Could you find every line in the entries below that holds the word "listDuration" and copy it?
*** Recorded information Section Begins ***
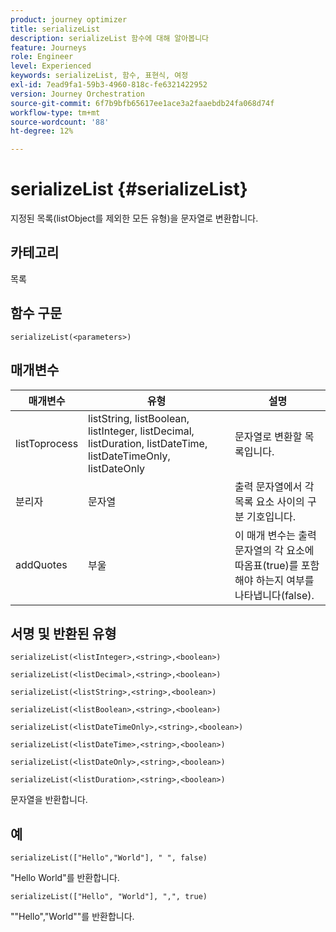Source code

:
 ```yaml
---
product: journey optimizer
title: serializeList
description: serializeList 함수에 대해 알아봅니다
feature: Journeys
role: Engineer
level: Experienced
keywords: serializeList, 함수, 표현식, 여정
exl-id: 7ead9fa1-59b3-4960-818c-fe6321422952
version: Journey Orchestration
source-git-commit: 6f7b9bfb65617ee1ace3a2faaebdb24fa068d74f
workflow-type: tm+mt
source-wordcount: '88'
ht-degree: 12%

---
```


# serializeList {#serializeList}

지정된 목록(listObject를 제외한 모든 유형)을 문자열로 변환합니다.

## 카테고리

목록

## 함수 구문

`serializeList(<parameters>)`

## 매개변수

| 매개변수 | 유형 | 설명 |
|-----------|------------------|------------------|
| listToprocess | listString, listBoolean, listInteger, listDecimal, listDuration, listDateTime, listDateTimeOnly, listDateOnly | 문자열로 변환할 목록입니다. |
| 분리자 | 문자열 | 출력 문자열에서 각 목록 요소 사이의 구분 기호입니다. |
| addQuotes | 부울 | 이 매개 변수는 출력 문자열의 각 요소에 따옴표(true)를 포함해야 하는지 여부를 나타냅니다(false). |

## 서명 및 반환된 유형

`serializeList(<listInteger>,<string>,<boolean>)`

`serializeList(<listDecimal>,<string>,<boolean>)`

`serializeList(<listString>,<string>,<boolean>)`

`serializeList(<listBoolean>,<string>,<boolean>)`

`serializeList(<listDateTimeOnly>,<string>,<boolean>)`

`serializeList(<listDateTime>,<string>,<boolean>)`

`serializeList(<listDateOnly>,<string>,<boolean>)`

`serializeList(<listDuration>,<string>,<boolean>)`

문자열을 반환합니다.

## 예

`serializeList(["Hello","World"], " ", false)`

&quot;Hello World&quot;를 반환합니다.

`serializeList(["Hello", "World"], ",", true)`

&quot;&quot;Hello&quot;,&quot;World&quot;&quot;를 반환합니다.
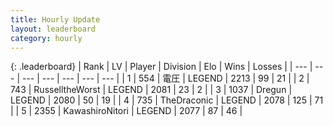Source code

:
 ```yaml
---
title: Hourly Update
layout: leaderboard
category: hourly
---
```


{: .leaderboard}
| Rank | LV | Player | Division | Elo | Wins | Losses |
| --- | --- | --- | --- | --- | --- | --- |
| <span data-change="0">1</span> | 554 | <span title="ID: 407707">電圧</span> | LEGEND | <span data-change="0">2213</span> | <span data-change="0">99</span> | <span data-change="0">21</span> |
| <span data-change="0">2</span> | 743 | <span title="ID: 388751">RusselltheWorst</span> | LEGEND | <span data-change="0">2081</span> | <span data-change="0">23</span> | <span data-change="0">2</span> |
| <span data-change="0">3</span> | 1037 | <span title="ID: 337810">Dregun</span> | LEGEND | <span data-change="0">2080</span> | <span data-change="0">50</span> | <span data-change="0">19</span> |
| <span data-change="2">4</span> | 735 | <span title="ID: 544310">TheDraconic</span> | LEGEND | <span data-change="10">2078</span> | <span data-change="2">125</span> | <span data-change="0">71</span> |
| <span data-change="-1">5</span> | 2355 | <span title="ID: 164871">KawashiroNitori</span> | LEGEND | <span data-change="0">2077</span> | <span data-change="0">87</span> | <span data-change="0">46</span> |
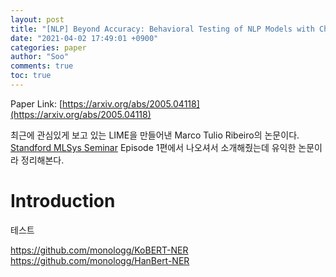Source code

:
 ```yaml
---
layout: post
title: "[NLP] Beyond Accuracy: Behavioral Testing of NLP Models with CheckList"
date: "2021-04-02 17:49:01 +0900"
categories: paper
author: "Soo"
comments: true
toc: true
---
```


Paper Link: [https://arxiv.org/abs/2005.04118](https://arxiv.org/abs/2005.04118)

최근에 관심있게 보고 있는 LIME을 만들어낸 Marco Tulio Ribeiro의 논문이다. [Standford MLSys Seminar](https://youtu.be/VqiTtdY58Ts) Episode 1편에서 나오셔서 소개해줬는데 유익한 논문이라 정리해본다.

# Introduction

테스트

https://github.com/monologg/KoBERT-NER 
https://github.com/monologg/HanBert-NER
*** Recorded information Section Ends ***
[Response to this exercise]:
| listToprocess | listString, listBoolean, listInteger, listDecimal, listDuration, listDateTime, listDateTimeOnly, listDateOnly | 문자열로 변환할 목록입니다. |
`serializeList(<listDuration>,<string>,<boolean>)`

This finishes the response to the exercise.